Dionne Brand’s What We All Long For
and
Omar El Akkad’s What Strange Paradise

Refugee narratives reflect the fact that refugee status depends on the stories displaced people tell about their circumstances. How the crisis that has caused their displacement is narrativized determines their legal status and afterlives. The figure of the refugee is thus inextricably associated with crisis: crisis as what generates refugees; as what refugees themselves engender; and as a variously configured spectacle in the public sphere that produces a range of affects, including humanitarian intervention. Using Tima Kurdi’s The Boy on the Beach, along with the photograph the title alludes to, as a point of departure, this paper pivots around the mutually implicated tropes of crisis and spectacle as they are inscribed in Canadian refugee narratives. Specifically, it examines the aesthetics and narrative strategies through which Quy in Dionne Brand’s What We All Long For and Amir in Omar El Akkad’s What Strange Paradise refuse to remain caught within the spectacle of crisis that they embody.

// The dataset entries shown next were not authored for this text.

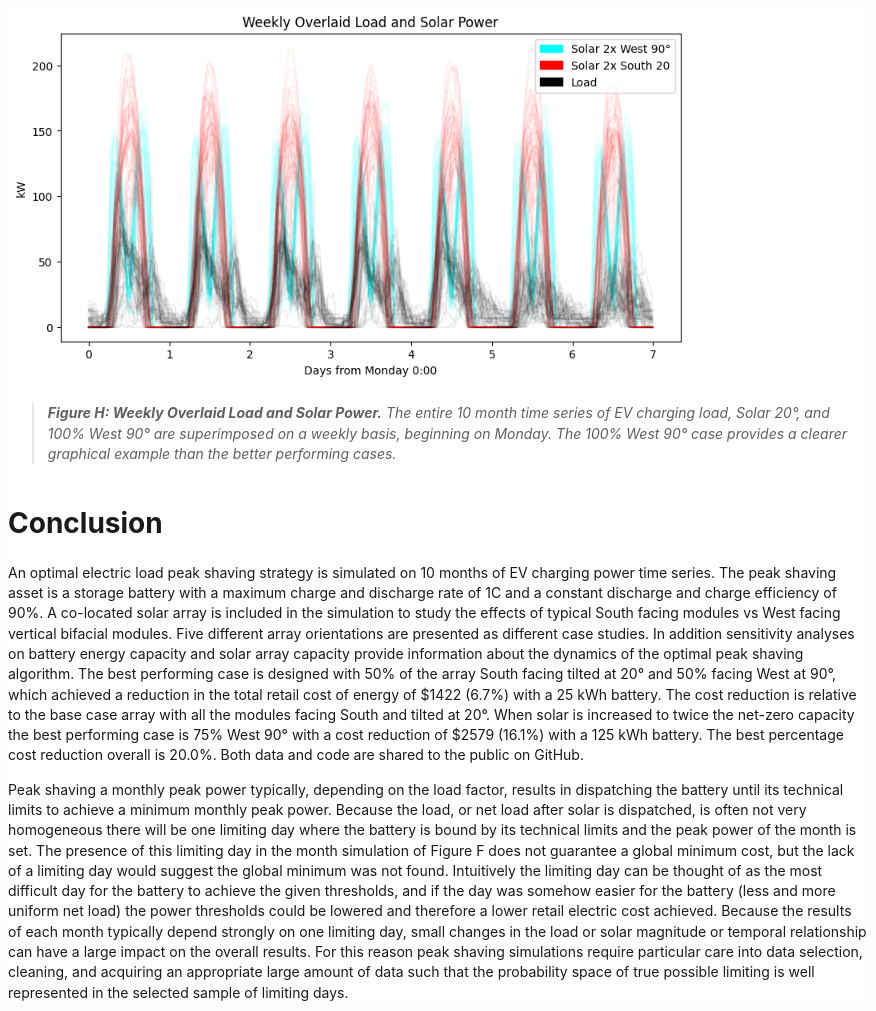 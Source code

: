 <img src="./images/bifacial_peak_shaving_paper.assets/weekly load solar.png" style="zoom: 80%;" />

> ***Figure H: Weekly Overlaid Load and Solar Power.** The entire 10 month time series of EV charging load, Solar 20°, and 100% West 90° are superimposed on a weekly basis, beginning on Monday. The 100% West 90° case provides a clearer graphical example than the better performing cases.* 

# Conclusion

An optimal electric load peak shaving strategy is simulated on 10 months of EV charging power time series. The peak shaving asset is a storage battery with a maximum charge and discharge rate of 1C and a constant discharge and charge efficiency of 90%. A co-located solar array is included in the simulation to study the effects of typical South facing modules vs West facing vertical bifacial modules. Five different array orientations are presented as different case studies. In addition sensitivity analyses on battery energy capacity and solar array capacity provide information about the dynamics of the optimal peak shaving algorithm. The best performing case is designed with 50% of the array South facing tilted at 20° and 50% facing West at 90°, which achieved a reduction in the total retail cost of energy of \$1422 (6.7%) with a 25 kWh battery. The cost reduction is relative to the base case array with all the modules facing South and tilted at 20°. When solar is increased to twice the net-zero capacity the best performing case is 75% West 90° with a cost reduction of \$2579 (16.1%) with a 125 kWh battery. The best percentage cost reduction overall is 20.0%. Both data and code are shared to the public on GitHub.

Peak shaving a monthly peak power typically, depending on the load factor, results in dispatching the battery until its technical limits to achieve a minimum monthly peak power. Because the load, or net load after solar is dispatched, is often not very homogeneous there will be one limiting day where the battery is bound by its technical limits and the peak power of the month is set. The presence of this limiting day in the month simulation of Figure F does not guarantee a global minimum cost, but the lack of a limiting day would suggest the global minimum was not found. Intuitively the limiting day can be thought of as the most difficult day for the battery to achieve the given thresholds, and if the day was somehow easier for the battery (less and more uniform net load) the power thresholds could be lowered and therefore a lower retail electric cost achieved. Because the results of each month typically depend strongly on one limiting day, small changes in the load or solar magnitude or temporal relationship can have a large impact on the overall results. For this reason peak shaving simulations require particular care into data selection, cleaning, and acquiring an appropriate large amount of data such that the probability space of true possible limiting is well represented in the selected sample of limiting days.

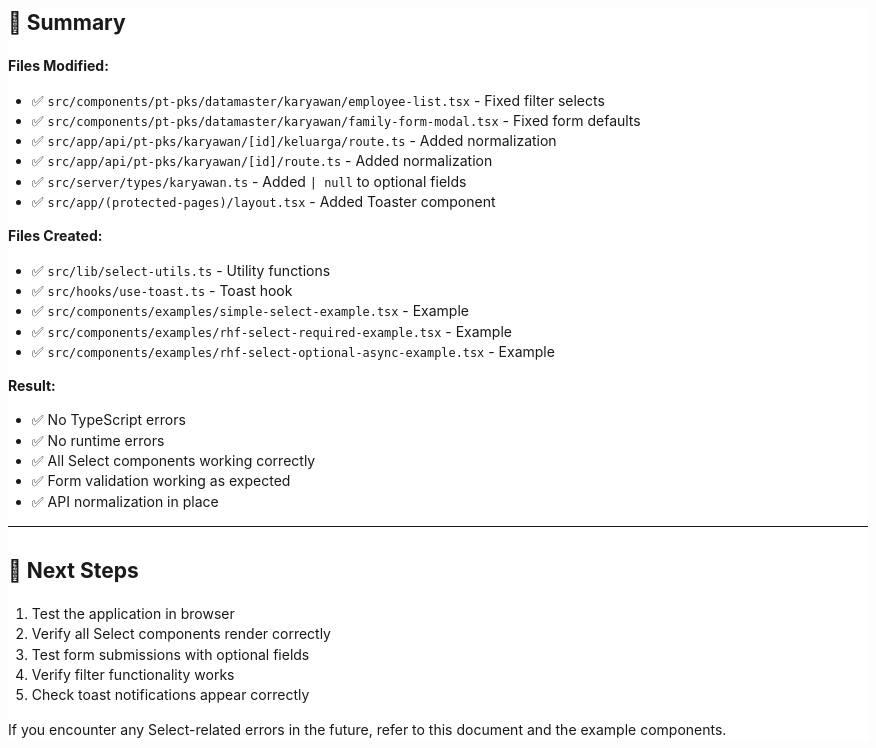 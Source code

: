 
## 🎯 Summary

**Files Modified:**
- ✅ `src/components/pt-pks/datamaster/karyawan/employee-list.tsx` - Fixed filter selects
- ✅ `src/components/pt-pks/datamaster/karyawan/family-form-modal.tsx` - Fixed form defaults
- ✅ `src/app/api/pt-pks/karyawan/[id]/keluarga/route.ts` - Added normalization
- ✅ `src/app/api/pt-pks/karyawan/[id]/route.ts` - Added normalization
- ✅ `src/server/types/karyawan.ts` - Added `| null` to optional fields
- ✅ `src/app/(protected-pages)/layout.tsx` - Added Toaster component

**Files Created:**
- ✅ `src/lib/select-utils.ts` - Utility functions
- ✅ `src/hooks/use-toast.ts` - Toast hook
- ✅ `src/components/examples/simple-select-example.tsx` - Example
- ✅ `src/components/examples/rhf-select-required-example.tsx` - Example
- ✅ `src/components/examples/rhf-select-optional-async-example.tsx` - Example

**Result:**
- ✅ No TypeScript errors
- ✅ No runtime errors
- ✅ All Select components working correctly
- ✅ Form validation working as expected
- ✅ API normalization in place

---

## 🚀 Next Steps

1. Test the application in browser
2. Verify all Select components render correctly
3. Test form submissions with optional fields
4. Verify filter functionality works
5. Check toast notifications appear correctly

If you encounter any Select-related errors in the future, refer to this document and the example components.

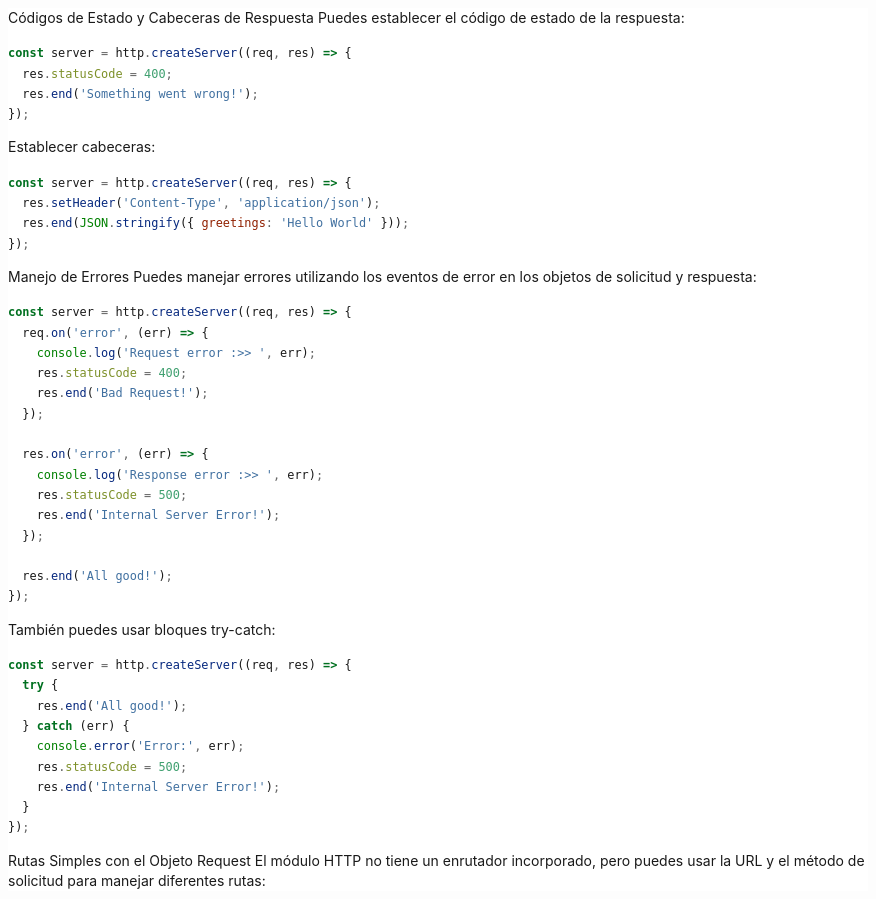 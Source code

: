 Códigos de Estado y Cabeceras de Respuesta
Puedes establecer el código de estado de la respuesta:

```javascript
const server = http.createServer((req, res) => {
  res.statusCode = 400;
  res.end('Something went wrong!');
});
```

Establecer cabeceras:

```javascript
const server = http.createServer((req, res) => {
  res.setHeader('Content-Type', 'application/json');
  res.end(JSON.stringify({ greetings: 'Hello World' }));
});
```

Manejo de Errores
Puedes manejar errores utilizando los eventos de error en los objetos de solicitud y respuesta:

```javascript
const server = http.createServer((req, res) => {
  req.on('error', (err) => {
    console.log('Request error :>> ', err);
    res.statusCode = 400;
    res.end('Bad Request!');
  });

  res.on('error', (err) => {
    console.log('Response error :>> ', err);
    res.statusCode = 500;
    res.end('Internal Server Error!');
  });

  res.end('All good!');
});
```

También puedes usar bloques try-catch:

```javascript
const server = http.createServer((req, res) => {
  try {
    res.end('All good!');
  } catch (err) {
    console.error('Error:', err);
    res.statusCode = 500;
    res.end('Internal Server Error!');
  }
});
```

Rutas Simples con el Objeto Request
El módulo HTTP no tiene un enrutador incorporado, pero puedes usar la URL y el método de solicitud para manejar diferentes rutas:
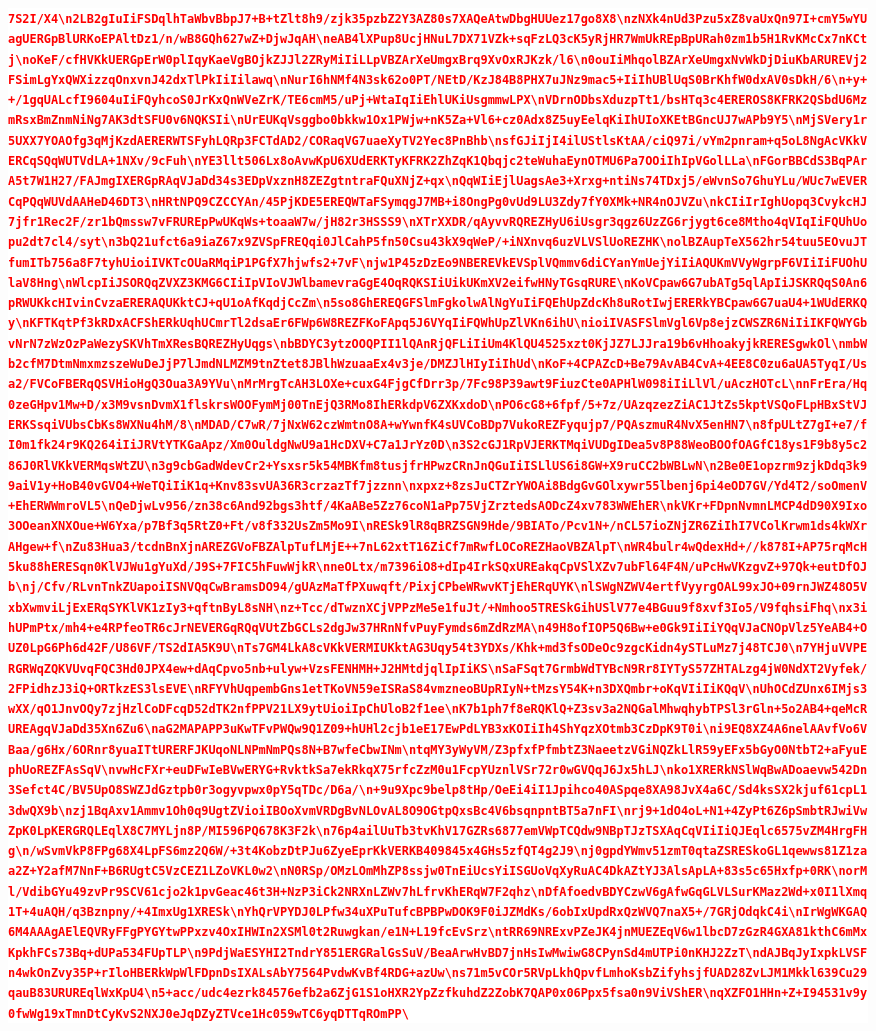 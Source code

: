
 ```{.json .output n=4}
7S2I/X4\n2LB2gIuIiFSDqlhTaWbvBbpJ7+B+tZlt8h9/zjk35pzbZ2Y3AZ80s7XAQeAtwDbgHUUez17go8X8\nzNXk4nUd3Pzu5xZ8vaUxQn97I+cmY5wYUagUERGpBlURKoEPAltDz1/n/wB8GQh627wZ+DjwJqAH\neAB4lXPup8UcjHNuL7DX71VZk+sqFzLQ3cK5yRjHR7WmUkREpBpURah0zm1b5H1RvKMcCx7nKCtj\noKeF/cfHVKkUERGpErW0plIqyKaeVgBOjkZJJl2ZRyMiIiLLpVBZArXeUmgxBrq9XvOxRJKzk/l6\n0ouIiMhqolBZArXeUmgxNvWkDjDiuKbARUREVj2FSimLgYxQWXizzqOnxvnJ42dxTlPkIiIilawq\nNurI6hNMf4N3sk62o0PT/NEtD/KzJ84B8PHX7uJNz9mac5+IiIhUBlUqS0BrKhfW0dxAV0sDkH/6\n+y++/1gqUALcfI9604uIiFQyhcoS0JrKxQnWVeZrK/TE6cmM5/uPj+WtaIqIiEhlUKiUsgmmwLPX\nVDrnODbsXduzpTt1/bsHTq3c4EREROS8KFRK2QSbdU6MzmRsxBmZnmNiNg7AK3dtSFU0v6NQKSIi\nUrEUKqVsggbo0bkkw1Ox1PWjw+nK5Za+Vl6+cz0Adx8Z5uyEelqKiIhUIoXKEtBGncUJ7wAPb9Y5\nMjSVery1r5UXX7YOAOfg3qMjKzdAERERWTSFyhLQRp3FCTdAD2/CORaqVG7uaeXyTV2Yec8PnBhb\nsfGJiIjI4ilUStlsKtAA/ciQ97i/vYm2pnram+q5oL8NgAcVKkVERCqSQqWUTVdLA+1NXv/9cFuh\nYE3llt506Lx8oAvwKpU6XUdERKTyKFRK2ZhZqK1Qbqjc2teWuhaEynOTMU6Pa7OOiIhIpVGolLLa\nFGorBBCdS3BqPArA5t7W1H27/FAJmgIXERGpRAqVJaDd34s3EDpVxznH8ZEZgtntraFQuXNjZ+qx\nQqWIiEjlUagsAe3+Xrxg+ntiNs74TDxj5/eWvnSo7GhuYLu/WUc7wEVERCqPQqWUVdAAHeD46DT3\nHRtNPQ9CZCCYAn/45PjKDE5EREQWTaFSymqgJ7MB+i8OngPg0vUd9LU3Zdy7fY0XMk+NR4nOJVZu\nkCIiIrIghUopq3CvykcHJ7jfr1Rec2F/zr1bQmssw7vFRUREpPwUKqWs+toaaW7w/jH82r3HSSS9\nXTrXXDR/qAyvvRQREZHyU6iUsgr3qgz6UzZG6rjygt6ce8Mtho4qVIqIiFQUhUopu2dt7cl4/syt\n3bQ21ufct6a9iaZ67x9ZVSpFREQqi0JlCahP5fn50Csu43kX9qWeP/+iNXnvq6uzVLVSlUoREZHK\nolBZAupTeX562hr54tuu5EOvuJTfumITb756a8F7tyhUioiIVKTcOUaRMqiP1PGfX7hjwfs2+7vF\njw1P45zDzEo9NBEREVkEVSplVQmmv6diCYanYmUejYiIiAQUKmVVyWgrpF6VIiIiFUOhUlaV8Hng\nWlcpIiJSORQqZVXZ3KMG6CIiIpVIoVJWlbamevraGgE4OqRQKSIiUikUKmXV2eifwHNyTGsqRURE\nKoVCpaw6G7ubATg5qlApIiJSKRQqS0An6pRWUKkcHIvinCvzaERERAQUKktCJ+qU1oAfKqdjCcZm\n5so8GhEREQGFSlmFgkolwAlNgYuIiFQEhUpZdcKh8uRotIwjERERkYBCpaw6G7uaU4+1WUdERKQy\nKFTKqtPf3kRDxACFShERkUqhUCmrTl2dsaEr6FWp6W8REZFKoFApq5J6VYqIiFQWhUpZlVKn6ihU\nioiIVASFSlmVgl6Vp8ejzCWSZR6NiIiIKFQWYGbvNrN7zWzOzPaWezySKVhTmXResBQREZHyUqgs\nbBDYC3ytzOOQPII1lQAnRjQFLiIiUm4KlQU4525xzt0KjJZ7LJJra19b6vHhoakyjkRERESgwkOl\nmbWb2cfM7DtmNmxmzszeWuDeJjP7lJmdNLMZM9tnZtet8JBlhWzuaaEx4v3je/DMZJlHIyIiIhUd\nKoF+4CPAZcD+Be79AvAB4CvA+4EE8C0zu6aUA5TyqI/Usa2/FVCoFBERqQSVHioHgQ3Oua3A9YVu\nMrMrgTcAH3LOXe+cuxG4FjgCfDrr3p/7Fc98P39awt9FiuzCte0APHlW098iIiLlVl/uAczHOTcL\nnFrEra/Hq0zeGHpv1Mw+D/x3M9vsnDvmX1flskrsWOOFymMj00TnEjQ3RMo8IhERkdpV6ZXKxdoD\nPO6cG8+6fpf/5+7z/UAzqzezZiAC1JtZs5kptVSQoFLpHBxStVJERKSsqiVUbsCbKs8WXNu4hM/8\nMDAD/C7wR/7jNxW62czWmtnO8A+wYwnfK4sUVCoBDp7VukoREZFyqujp7/PQAszmuR4NvX5enHN7\n8fpULtZ7gI+e7/fI0m1fk24r9KQ264iIiJRVtYTKGaApz/Xm0OuldgNwU9a1HcDXV+C7a1JrYz0D\n3S2cGJ1RpVJERKTMqiVUDgIDea5v8P88WeoBOOfOAGfC18ys1F9b8y5c286J0RlVKkVERMqsWtZU\n3g9cbGadWdevCr2+Ysxsr5k54MBKfm8tusjfrHPwzCRnJnQGuIiISLlUS6i8GW+X9ruCC2bWBLwN\n2Be0E1opzrm9zjkDdq3k99aiV1y+HoB40vGVO4+WeTQiIiK1q+Knv83svUA36R3crzazTf7jzznn\nxpxz+8zsJuCTZrYWOAi8BdgGvGOlxywr55lbenj6pi4eOD7GV/Yd4T2/soOmenV+EhERWWmroVL5\nQeDjwLv956/zn38c6And92bgs3htf/4KaABe5Zz76coN1aPp75VjZrztedsAODcZ4xv783WWEhER\nkVKr+FDpnNvmnLMCP4dD90X9Ixo3OOeanXNXOue+W6Yxa/p7Bf3q5RtZ0+Ft/v8f332UsZm5Mo9I\nRESk9lR8qBRZSGN9Hde/9BIATo/Pcv1N+/nCL57ioZNjZR6ZiIhI7VColKrwm1ds4kWXrAHgew+f\nZu83Hua3/tcdnBnXjnAREZGVoFBZAlpTufLMjE++7nL62xtT16ZiCf7mRwfLOCoREZHaoVBZAlpT\nWR4bulr4wQdexHd+//k878I+AP75rqMcH5ku88hERESqn0KlVJWu1gYuXd/J9S+7FIC5hFuwWjkR\nneOLtx/m7396iO8+dIp4IrkSQxUREakqCpVSlXZv7ubFl64F4N/uPcHwVKzgvZ+97Qk+eutDfOJb\nj/Cfv/RLvnTnkZUapoiISNVQqCwBramsDO94/gUAzMaTfPXuwqft/PixjCPbeWRwvKTjEhERqUYK\nlSWgNZWV4ertfVyyrgOAL99xJO+09rnJWZ48O5VxbXwmviLjExERqSYKlVK1zIy3+qftnByL8sNH\nz+Tcc/dTwznXCjVPPzMe5e1fuJt/+Nmhoo5TRESkGihUSlV77e4BGuu9f8xvf3Io5/V9fqhsiFhq\nx3ihUPmPtx/mh4+e4RPfeoTR6cJrNEVERGqRQqVUtZbGCLs2dgJw37HRnNfvPuyFymds6mZdRzMA\n49H8ofIOP5Q6Bw+e0Gk9IiIiYQqVJaCNOpVlz5YeAB4+OUZ0LpG6Ph6d42F/U86VF/TS2dIA5K9U\nTs7GM4LkA8cVKkVERMIUKktAG3Uqy54t3YDXs/Khk+md3fsODeOc9zgcKidn4ySTLuMz7j48TCJ0\n7YHjuVVPERGRWqZQKVUvqFQC3Hd0JPX4ew+dAqCpvo5nb+ulyw+VzsFENHMH+J2HMtdjqlIpIiKS\nSaFSqt7GrmbWdTYBcN9Rr8IYTyS57ZHTALzg4jW0NdXT2Vyfek/2FPidhzJ3iQ+ORTkzES3lsEVE\nRFYVhUqpembGns1etTKoVN59eISRaS84vmzneoBUpRIyN+tMzsY54K+n3DXQmbr+oKqVIiIiKQqV\nUhOCdZUnx6IMjs3wXX/qO1JnvOQy7zjHzlCoDFcqD52dTK2nfPPV21LX9ytUioiIpChUloB2f1ee\nK7b1ph7f8eRQKlQ+Z3sv3a2NQGalMhwqhybTPSl3rGln+5o2AB4+qeMcRUREAgqVJaDd35Xn6Zu6\naG2MAPAPP3uKwTFvPWQw9Q1Z09+hUHl2cjb1eE17EwPdLYB3xKOIiIh4ShYqzXOtmb3CzDpK9T0i\ni9EQ8XZ4A6nelAAvfVo6VBaa/g6Hx/6ORnr8yuaITtURERFJKUqoNLNPmNmPQs8N+B7wfeCbwINm\ntqMY3yWyVM/Z3pfxfPfmbtZ3NaeetzVGiNQZkLlR59yEFx5bGyO0NtbT2+aFyuEphUoREZFAsSqV\nvwHcFXr+euDFwIeBVwERYG+RvktkSa7ekRkqX75rfcZzM0u1FcpYUznlVSr72r0wGVQqJ6Jx5hLJ\nko1XRERkNSlWqBwADoaevw542Dn3Sefct4C/BV5UpO8SWZJdGztpb0r3ogyvpwx0pY5qTDc/D6a/\n+9u9Xpc9belp8tHp/OeEi4iI1Jpihco40ASpqe8XA98JvX4a6C/Sd4ksSX2kjuf61cpL13dwQX9b\nzj1BqAxv1Ammv1Oh0q9UgtZVioiIBOoXvmVRDgBvNLOvAL8O9OGtpQxsBc4V6bsqnpntBT5a7nFI\nrj9+1dO4oL+N1+4ZyPt6Z6pSmbtRJwiVwZpK0LpKERGRQLEqlX8C7MYLjn8P/MI596PQ678K3F2k\n76p4ailUuTb3tvKhV17GZRs6877emVWpTCQdw9NBpTJzTSXAqCqVIiIiQJEqlc6575vZM4HrgFHg\n/wSvmVkP8FPg68X4LpFS6mz2Q6W/+3t4KobzDtPJu6ZyeEprKkVERKB409845x4GHs5zfQT4g2J9\nj0gpdYWmv51zmT0qtaZSRESkoGL1qewws81Z1zaa2Z+Y2afM7NnF+B6RUgtC5VzCEZ1LZoVKL0w2\nN0RSp/OMzLOmMhZP8ssjw0TnEiUcsYiISGUoVqXyRuAC4DkAZtYJ3AlsApLA+83s5c65Hxfp+0RK\norMl/VdibGYu49zvPr9SCV61cjo2k1pvGeac46t3H+NzP3iCk2NRXnLZWv7hLfrvKhERqW7F2qhz\nDfAfoedvBDYCzwV6gAfwGqGLVLSurKMaz2Wd+x0I1lXmq1T+4uAQH/q3Bznpny/+4ImxUg1XRESk\nYhQrVPYDJ0LPfw34uXPuTufcBPBPwDOK9F0iJZMdKs/6obIxUpdRxQzWVQ7naX5+/7GRjOdqkC4i\nIrWgWKGAQ6M4AAAgAElEQVRyFFgPYGYtwPPxzv4OxIHWIn2XSMl0t2Ruwgkan/e1N+L19fcEvSrz\ntRR69NRExvPZeJK4jnMUEZEqV6w1lbcD7zGzR4GXA81kthC6mMxKpkhFCs73Bq+dUPa534FUpTLP\n9PdjWaESYHI2TndrY851ERGRalGsSuV/BeaArwHvBD7jnHsIwMwiwG8CPynSd4mUTPi0nKHJ2ZzT\ndAJBqJyIxpkLVSFn4wkOnZvy35P+rIloHBERkWpWlFDpnDsIXALsAbY7564PvdwKvBf4RDG+azUw\ns71m5vCOr5RVpLkhQpvfLmhoKsbZifyhsjfUAD28ZvLJM1Mkkl639Cu29qauB83URUREqlWxKpU4\n5+acc/udc4ezrk84576efb2a6ZjG1S1oHXR2YpZzfkuhdZ2ZobK7QAP0x06Ppx5fsa0n9ViVShER\nqXZFO1HHn+Z+I94531v9y0fwWg19xTmnDtCyKvS2NXJ0eJqDZyZTVce1Hc059wTC6yqDTTqROmPP\
```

Smaro Kamboureli is the Avie Bennett Chair in Canadian Literature at the University of Toronto and a Fellow of the Royal Society of Canada. The author of On the Edge of Genre: The Contemporary Canadian Long poem and of Scandalous Bodies: Diasporic Literature in English Canada, winner of the Gabrielle Roy Prize for Canadian Literary Criticism, she has edited and co-edited many volumes, including Lee Maracle’s Memory Serves: Oratories. As Canada Research Chair Tier 1 at the University of Guelph (2005-13), she founded and directed TransCanada Institute; its collaborative agenda resulted in seven scholarly volumes that she has co-edited, including Shifting the Ground of Canadian Literary Studies (with Robert Zacharias), Critical Collaborations: Indigeneity, Diaspora and Ecology in Canadian Literary Studies (with Christl Verduyn), and the more recent one, Land / Relations: Possibilities of Justice in Canadian Literatures (with Larissa Lai). Her most recent publications include “Diaspora” in Oxford Research Encyclopedia of Literature and a bilingual English / Italian edition, in seconda persona, of her 1985 poetry book, in the second person.